## Raw data
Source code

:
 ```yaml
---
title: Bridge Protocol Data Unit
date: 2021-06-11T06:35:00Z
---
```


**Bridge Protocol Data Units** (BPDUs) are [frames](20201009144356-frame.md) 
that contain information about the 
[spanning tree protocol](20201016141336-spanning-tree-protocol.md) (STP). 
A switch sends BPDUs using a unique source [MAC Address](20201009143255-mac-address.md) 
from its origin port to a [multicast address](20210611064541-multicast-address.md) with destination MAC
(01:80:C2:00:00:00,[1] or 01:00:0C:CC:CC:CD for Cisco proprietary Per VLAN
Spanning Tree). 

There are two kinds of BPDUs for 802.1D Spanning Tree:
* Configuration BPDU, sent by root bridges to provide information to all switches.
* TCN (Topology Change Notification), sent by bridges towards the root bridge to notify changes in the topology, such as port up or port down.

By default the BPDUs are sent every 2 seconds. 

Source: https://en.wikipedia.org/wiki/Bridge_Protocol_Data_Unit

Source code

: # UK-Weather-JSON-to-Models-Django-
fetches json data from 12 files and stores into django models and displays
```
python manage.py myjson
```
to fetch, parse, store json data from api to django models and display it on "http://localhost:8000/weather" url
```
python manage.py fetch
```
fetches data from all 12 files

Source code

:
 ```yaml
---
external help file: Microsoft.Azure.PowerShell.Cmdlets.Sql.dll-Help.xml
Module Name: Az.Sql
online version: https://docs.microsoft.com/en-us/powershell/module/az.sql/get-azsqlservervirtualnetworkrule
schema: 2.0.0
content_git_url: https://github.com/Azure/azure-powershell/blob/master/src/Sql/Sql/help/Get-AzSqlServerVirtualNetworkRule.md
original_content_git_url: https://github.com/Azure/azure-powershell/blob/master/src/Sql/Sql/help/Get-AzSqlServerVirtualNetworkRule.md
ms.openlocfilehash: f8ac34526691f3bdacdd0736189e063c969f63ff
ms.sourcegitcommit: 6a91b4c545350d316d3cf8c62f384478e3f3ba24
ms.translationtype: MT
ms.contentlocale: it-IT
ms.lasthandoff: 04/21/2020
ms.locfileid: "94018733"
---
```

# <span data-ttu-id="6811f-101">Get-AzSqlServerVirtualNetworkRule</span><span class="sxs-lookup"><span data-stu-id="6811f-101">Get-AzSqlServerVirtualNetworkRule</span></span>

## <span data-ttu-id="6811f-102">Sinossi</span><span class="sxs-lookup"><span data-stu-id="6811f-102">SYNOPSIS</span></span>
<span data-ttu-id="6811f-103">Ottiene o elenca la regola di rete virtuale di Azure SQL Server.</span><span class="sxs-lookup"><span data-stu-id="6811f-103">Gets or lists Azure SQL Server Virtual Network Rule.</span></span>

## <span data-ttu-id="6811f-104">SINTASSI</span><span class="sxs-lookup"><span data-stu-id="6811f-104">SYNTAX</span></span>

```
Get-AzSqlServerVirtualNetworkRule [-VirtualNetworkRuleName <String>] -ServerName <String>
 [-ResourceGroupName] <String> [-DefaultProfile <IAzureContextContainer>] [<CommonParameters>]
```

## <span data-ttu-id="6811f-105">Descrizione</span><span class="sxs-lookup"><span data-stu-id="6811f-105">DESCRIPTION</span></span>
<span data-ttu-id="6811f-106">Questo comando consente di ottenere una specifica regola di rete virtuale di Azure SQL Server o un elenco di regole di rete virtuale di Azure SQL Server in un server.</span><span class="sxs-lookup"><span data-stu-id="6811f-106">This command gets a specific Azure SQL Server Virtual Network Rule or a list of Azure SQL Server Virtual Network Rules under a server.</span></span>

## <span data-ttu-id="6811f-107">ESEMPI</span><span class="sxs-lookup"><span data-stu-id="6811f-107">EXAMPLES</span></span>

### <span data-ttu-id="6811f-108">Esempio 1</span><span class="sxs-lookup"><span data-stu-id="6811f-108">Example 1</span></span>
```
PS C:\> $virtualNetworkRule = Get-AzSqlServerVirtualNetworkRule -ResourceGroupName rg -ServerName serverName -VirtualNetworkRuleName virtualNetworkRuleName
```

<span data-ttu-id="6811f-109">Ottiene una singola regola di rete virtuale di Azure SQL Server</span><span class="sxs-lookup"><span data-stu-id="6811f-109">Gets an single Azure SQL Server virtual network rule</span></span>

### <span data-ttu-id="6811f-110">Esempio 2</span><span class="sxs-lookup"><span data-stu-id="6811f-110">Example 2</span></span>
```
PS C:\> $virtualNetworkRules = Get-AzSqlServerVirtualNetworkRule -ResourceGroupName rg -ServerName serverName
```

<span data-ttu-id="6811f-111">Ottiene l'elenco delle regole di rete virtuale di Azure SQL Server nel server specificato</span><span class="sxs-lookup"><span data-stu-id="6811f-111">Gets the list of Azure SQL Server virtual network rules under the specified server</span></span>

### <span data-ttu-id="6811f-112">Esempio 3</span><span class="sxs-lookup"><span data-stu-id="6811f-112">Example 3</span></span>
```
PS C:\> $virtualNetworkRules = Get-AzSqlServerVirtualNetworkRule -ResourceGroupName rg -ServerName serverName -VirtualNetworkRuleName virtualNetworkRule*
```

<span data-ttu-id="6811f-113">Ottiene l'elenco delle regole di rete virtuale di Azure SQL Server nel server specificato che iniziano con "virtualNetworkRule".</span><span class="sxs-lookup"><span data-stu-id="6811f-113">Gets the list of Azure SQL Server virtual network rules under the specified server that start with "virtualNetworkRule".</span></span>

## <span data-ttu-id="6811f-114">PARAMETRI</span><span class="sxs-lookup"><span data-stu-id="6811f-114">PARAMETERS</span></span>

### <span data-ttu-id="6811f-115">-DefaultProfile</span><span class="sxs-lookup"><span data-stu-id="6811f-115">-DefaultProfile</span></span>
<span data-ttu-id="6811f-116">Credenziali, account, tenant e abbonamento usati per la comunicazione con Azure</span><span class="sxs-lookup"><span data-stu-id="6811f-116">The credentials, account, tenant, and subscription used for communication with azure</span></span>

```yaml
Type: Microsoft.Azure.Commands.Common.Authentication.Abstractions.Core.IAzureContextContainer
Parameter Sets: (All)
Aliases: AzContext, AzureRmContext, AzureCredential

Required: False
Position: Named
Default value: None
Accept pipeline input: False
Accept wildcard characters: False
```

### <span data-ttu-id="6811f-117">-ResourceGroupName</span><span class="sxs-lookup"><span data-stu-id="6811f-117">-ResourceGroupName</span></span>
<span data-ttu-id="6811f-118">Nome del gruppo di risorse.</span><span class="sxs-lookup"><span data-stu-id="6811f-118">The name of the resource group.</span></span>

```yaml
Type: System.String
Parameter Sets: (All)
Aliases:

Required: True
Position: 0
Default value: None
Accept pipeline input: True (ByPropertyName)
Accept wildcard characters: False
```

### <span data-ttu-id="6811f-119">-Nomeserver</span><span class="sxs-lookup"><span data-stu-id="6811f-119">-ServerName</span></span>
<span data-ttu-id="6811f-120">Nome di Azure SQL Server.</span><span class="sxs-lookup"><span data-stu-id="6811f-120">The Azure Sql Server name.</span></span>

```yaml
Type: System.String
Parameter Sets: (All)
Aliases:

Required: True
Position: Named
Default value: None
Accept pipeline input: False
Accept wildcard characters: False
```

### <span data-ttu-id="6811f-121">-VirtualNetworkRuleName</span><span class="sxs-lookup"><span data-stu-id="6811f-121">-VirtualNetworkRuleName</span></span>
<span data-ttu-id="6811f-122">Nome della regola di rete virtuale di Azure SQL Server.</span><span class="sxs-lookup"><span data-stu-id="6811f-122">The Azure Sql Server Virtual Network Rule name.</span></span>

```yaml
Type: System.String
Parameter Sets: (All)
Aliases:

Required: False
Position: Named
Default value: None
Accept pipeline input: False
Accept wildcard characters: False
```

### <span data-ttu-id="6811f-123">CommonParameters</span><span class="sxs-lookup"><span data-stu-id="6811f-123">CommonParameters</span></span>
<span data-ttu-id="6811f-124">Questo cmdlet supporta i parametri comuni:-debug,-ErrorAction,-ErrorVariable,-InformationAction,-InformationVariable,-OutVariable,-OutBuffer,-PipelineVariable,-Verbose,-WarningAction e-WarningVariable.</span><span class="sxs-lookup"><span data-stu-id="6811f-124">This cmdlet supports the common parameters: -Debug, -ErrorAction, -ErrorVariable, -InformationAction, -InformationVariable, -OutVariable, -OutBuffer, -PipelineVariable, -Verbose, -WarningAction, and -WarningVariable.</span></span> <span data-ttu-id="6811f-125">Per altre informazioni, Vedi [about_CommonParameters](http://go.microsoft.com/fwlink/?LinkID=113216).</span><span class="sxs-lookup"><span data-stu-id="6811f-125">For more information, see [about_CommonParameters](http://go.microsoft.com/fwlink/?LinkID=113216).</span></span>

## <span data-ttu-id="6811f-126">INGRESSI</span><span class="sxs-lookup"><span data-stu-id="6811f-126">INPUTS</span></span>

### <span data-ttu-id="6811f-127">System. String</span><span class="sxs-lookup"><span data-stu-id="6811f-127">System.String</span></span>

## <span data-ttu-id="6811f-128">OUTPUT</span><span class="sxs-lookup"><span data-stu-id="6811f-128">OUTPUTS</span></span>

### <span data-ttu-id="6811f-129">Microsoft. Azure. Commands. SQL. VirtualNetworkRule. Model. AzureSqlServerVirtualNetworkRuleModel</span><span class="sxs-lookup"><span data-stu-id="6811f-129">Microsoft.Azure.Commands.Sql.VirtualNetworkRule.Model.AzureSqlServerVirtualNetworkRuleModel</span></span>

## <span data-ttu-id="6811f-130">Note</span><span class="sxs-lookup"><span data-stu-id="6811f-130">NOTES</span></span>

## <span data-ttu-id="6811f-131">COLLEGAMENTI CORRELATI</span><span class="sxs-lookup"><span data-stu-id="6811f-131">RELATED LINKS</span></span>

## Activity
Using the material above, report each line where "specificato" occurs.

## Answer to the exercise
<span data-ttu-id="6811f-111">Ottiene l'elenco delle regole di rete virtuale di Azure SQL Server nel server specificato</span><span class="sxs-lookup"><span data-stu-id="6811f-111">Gets the list of Azure SQL Server virtual network rules under the specified server</span></span>
<span data-ttu-id="6811f-113">Ottiene l'elenco delle regole di rete virtuale di Azure SQL Server nel server specificato che iniziano con "virtualNetworkRule".</span><span class="sxs-lookup"><span data-stu-id="6811f-113">Gets the list of Azure SQL Server virtual network rules under the specified server that start with "virtualNetworkRule".</span></span>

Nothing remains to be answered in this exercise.